(Stored data entries)
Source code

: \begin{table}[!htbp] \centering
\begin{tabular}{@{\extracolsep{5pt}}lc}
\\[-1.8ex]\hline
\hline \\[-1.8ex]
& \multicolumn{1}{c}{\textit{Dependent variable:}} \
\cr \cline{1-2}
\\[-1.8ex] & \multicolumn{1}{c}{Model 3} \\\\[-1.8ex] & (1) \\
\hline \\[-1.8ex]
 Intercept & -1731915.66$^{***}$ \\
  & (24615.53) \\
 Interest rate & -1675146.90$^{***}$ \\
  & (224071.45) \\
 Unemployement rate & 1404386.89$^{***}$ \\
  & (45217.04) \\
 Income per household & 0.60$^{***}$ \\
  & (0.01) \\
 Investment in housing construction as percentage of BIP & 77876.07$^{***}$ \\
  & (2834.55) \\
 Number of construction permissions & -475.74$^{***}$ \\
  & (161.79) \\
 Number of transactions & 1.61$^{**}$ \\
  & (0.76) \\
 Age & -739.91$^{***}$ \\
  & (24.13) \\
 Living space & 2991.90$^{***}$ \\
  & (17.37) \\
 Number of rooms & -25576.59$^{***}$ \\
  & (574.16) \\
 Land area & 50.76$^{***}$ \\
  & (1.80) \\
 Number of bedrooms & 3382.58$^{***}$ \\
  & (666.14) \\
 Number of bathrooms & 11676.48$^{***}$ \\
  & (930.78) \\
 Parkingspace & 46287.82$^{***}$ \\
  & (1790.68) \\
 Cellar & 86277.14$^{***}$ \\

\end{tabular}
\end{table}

## [Your goal]
Copy each record exactly, leaving nothing out.

## [Response area]
Source code

: \begin{table}[!htbp] \centering
\begin{tabular}{@{\extracolsep{5pt}}lc}
\\[-1.8ex]\hline
\hline \\[-1.8ex]
& \multicolumn{1}{c}{\textit{Dependent variable:}} \
\cr \cline{1-2}
\\[-1.8ex] & \multicolumn{1}{c}{Model 3} \\\\[-1.8ex] & (1) \\
\hline \\[-1.8ex]
 Intercept & -1731915.66$^{***}$ \\
  & (24615.53) \\
 Interest rate & -1675146.90$^{***}$ \\
  & (224071.45) \\
 Unemployement rate & 1404386.89$^{***}$ \\
  & (45217.04) \\
 Income per household & 0.60$^{***}$ \\
  & (0.01) \\
 Investment in housing construction as percentage of BIP & 77876.07$^{***}$ \\
  & (2834.55) \\
 Number of construction permissions & -475.74$^{***}$ \\
  & (161.79) \\
 Number of transactions & 1.61$^{**}$ \\
  & (0.76) \\
 Age & -739.91$^{***}$ \\
  & (24.13) \\
 Living space & 2991.90$^{***}$ \\
  & (17.37) \\
 Number of rooms & -25576.59$^{***}$ \\
  & (574.16) \\
 Land area & 50.76$^{***}$ \\
  & (1.80) \\
 Number of bedrooms & 3382.58$^{***}$ \\
  & (666.14) \\
 Number of bathrooms & 11676.48$^{***}$ \\
  & (930.78) \\
 Parkingspace & 46287.82$^{***}$ \\
  & (1790.68) \\
 Cellar & 86277.14$^{***}$ \\

\end{tabular}
\end{table}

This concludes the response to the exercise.